The decision is not only bizarre; it also does not go well with the present circumstances where scores of youth are running from pillar to post in search of employment. We have several cases where those with PhDs are teaching kids at primary schools in Kashmir because of a lack of employment avenues in higher education. The authorities have, no doubt, admitted that there is a shortage of faculty in the Universities, but how is increasing the retirement age going to help in this case? The step might have been taken for the betterment of these higher seats of learning, but it is not going to help in any way, rather, it is going to aggravate the problem further.
Instead, the authorities should have kept 62 as 62, allowing the University faculties to retire at the prescribed age and at the same time kick-starting the process of hiring new people to fulfil the gaps and shortage. The process, if it was left untouched and unaltered, would have ensured that those who spend decades in service would retire and those young with the necessary qualifications would see themselves finding a way into the system, replacing the old. This is how the system works everywhere, in every department, but here whatever is being done is in total contrast.
The increase in the retirement age is going to increase the deadwood in the Universities. We will have fertile brains of youngsters with all the necessary qualifications, dying silently, teaching at schools while they could have easily made their way to teach the students at the Universities. By this, the authorities are doing a great disservice to society because they are ensuring that young, creative minds remain out and away from where they are most needed, but is there anyone to listen to that?

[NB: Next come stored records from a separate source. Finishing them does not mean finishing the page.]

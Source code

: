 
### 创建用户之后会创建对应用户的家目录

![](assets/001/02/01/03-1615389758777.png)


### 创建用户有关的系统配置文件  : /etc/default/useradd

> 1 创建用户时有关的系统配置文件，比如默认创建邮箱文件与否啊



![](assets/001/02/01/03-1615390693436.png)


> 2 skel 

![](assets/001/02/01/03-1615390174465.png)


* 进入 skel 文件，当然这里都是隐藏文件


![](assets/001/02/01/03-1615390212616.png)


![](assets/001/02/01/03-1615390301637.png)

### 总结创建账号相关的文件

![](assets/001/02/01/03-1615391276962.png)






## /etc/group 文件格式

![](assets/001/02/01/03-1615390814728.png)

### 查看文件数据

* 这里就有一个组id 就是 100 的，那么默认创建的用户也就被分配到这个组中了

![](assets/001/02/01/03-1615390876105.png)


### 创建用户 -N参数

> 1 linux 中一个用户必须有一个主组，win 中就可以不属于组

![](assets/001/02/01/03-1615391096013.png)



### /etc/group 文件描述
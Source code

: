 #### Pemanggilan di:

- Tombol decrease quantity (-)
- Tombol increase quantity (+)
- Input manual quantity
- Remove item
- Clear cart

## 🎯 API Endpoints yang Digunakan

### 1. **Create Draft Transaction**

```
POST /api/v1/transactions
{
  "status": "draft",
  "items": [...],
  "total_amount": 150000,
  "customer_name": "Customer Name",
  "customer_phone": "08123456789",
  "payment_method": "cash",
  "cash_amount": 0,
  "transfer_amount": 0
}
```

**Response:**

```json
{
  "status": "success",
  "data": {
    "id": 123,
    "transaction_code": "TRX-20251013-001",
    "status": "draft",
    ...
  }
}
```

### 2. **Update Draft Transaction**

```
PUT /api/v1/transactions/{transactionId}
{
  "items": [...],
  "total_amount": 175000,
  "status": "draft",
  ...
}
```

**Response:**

The move is a cruel joke with the youth of J&K as the administration has ignored the intensity and cruelty of the unemployment that the country, including J&K, is facing. What the administration has done—whose formal orders are yet to come—might be perfectly okay and normal in other countries, but in India, particularly talking of J&K, it is akin to rubbing salt in the wounds and could prove to be another nail in the coffin where the youth will lose all the hopes associated with the system which claims to appreciate the capabilities and skill. Is anybody even bothered about that?